# 6 month old *was* sleeping through the night...



## MerryMenagerie (Apr 20, 2016)

I originally posted this in a different forum...

We have a 6 month old who has only been with us for the past three months. She's formula fed (nutramigen). During the day, she has a fairly flexible feeding schedule...she takes a 6-8 oz. bottle approx every 3 hours. She can go longer in between if she's napping or distracted. She was not sleeping through the night, but recently I changed up her night time routine and feedings, and she would take her last bottle at 11 or 11:30 and sleep until 8 or 9. Last week she had a cold, so she wasn't eating as much, and wasn't sleeping well at night and the night waking started again. Now that she's well, I can't seem to get her back on the previous schedule.
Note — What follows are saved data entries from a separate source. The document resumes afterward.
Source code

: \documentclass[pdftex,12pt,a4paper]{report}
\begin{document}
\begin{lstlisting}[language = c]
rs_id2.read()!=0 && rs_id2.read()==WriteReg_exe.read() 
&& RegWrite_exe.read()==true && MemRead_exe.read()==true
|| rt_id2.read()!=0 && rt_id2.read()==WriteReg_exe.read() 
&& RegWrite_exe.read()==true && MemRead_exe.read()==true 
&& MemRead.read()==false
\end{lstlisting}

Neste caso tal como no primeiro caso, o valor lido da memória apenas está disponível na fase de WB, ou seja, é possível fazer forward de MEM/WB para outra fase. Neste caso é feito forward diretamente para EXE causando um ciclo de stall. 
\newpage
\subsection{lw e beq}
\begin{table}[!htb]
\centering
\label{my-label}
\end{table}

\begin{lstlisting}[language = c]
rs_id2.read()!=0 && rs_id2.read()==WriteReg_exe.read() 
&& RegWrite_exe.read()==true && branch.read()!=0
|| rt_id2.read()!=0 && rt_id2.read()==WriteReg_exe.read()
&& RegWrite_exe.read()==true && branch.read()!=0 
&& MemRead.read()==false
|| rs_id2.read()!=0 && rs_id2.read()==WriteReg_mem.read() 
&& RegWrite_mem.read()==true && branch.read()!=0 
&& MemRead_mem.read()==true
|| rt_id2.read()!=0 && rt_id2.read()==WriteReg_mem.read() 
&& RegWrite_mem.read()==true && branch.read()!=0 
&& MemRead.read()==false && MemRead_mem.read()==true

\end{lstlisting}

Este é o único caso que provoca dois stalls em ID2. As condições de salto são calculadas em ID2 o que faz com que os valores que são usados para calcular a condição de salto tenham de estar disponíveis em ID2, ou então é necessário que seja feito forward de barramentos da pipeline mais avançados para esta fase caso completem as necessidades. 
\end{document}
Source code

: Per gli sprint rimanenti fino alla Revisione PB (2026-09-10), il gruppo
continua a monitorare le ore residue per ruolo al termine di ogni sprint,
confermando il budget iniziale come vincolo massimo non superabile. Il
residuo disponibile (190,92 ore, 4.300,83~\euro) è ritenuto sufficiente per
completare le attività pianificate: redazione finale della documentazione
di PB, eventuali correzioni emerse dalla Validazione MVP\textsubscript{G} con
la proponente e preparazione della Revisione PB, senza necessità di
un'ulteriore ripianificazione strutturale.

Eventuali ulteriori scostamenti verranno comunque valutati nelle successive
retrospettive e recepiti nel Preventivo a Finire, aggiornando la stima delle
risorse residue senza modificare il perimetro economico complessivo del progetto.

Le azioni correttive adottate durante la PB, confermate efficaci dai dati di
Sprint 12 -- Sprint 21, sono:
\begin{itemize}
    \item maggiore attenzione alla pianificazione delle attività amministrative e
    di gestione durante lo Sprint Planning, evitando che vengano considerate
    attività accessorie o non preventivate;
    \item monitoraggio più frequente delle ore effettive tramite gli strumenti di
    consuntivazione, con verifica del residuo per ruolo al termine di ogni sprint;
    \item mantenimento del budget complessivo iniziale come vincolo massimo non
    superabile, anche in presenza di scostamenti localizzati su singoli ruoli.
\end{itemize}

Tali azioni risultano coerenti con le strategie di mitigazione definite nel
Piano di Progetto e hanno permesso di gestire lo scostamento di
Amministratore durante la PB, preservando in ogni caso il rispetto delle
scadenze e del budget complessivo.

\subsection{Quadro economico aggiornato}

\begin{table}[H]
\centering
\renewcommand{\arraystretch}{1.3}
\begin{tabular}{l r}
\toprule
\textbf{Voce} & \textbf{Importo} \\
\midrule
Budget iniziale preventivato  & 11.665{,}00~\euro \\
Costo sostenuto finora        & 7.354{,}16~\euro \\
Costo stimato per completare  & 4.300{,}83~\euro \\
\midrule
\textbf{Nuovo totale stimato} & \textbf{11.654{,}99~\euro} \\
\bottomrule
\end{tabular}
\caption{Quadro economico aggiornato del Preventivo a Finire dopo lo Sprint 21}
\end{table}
No matter what time I feed her the last bottle, she's waking consistently at 3:30 and 6:30. Last night she had 8 oz. at 11pm, and then another 6 oz. at 1 am, and then woke at 3:30 and 6:30. The 3:30 waking was brief, and she went back to sleep without a bottle...but the next waking is more difficult. I'd just like to stretch it an hour or two at the most. She sleeps in a sidecar crib. Any ideas?


----------



## ismewilde (Nov 6, 2015)

Perhaps she is having a growth spurt? 
Have you introduced solids yet? You may want to look at Baby led weaning- not to actually wean your baby, but to introduce solid foods.


----------



## MerryMenagerie (Apr 20, 2016)

We tried pears, and they made her constipated. I'm not sure she's really ready. She isn't sitting unassisted yet, and still has the tongue thrust.


----------



## ismewilde (Nov 6, 2015)

Yes, that does make a difference - her sitting unassisted.


----------



## elliha (Jul 20, 2014)

The only thing you can be sure of with babies is that they can change fast. It is very common to have changes in the sleep pattern around this time so while it might be tough it is at least very normal and healthy.


----------



## lgalofre (Apr 29, 2016)

elliha said:


> The only thing you can be sure of with babies is that they can change fast. It is very common to have changes in the sleep pattern around this time so while it might be tough it is at least very normal and healthy.


I also think that the way how babies sleep change a lot during the first months . Certainly he will change again soon, hopefully to a better way.


----------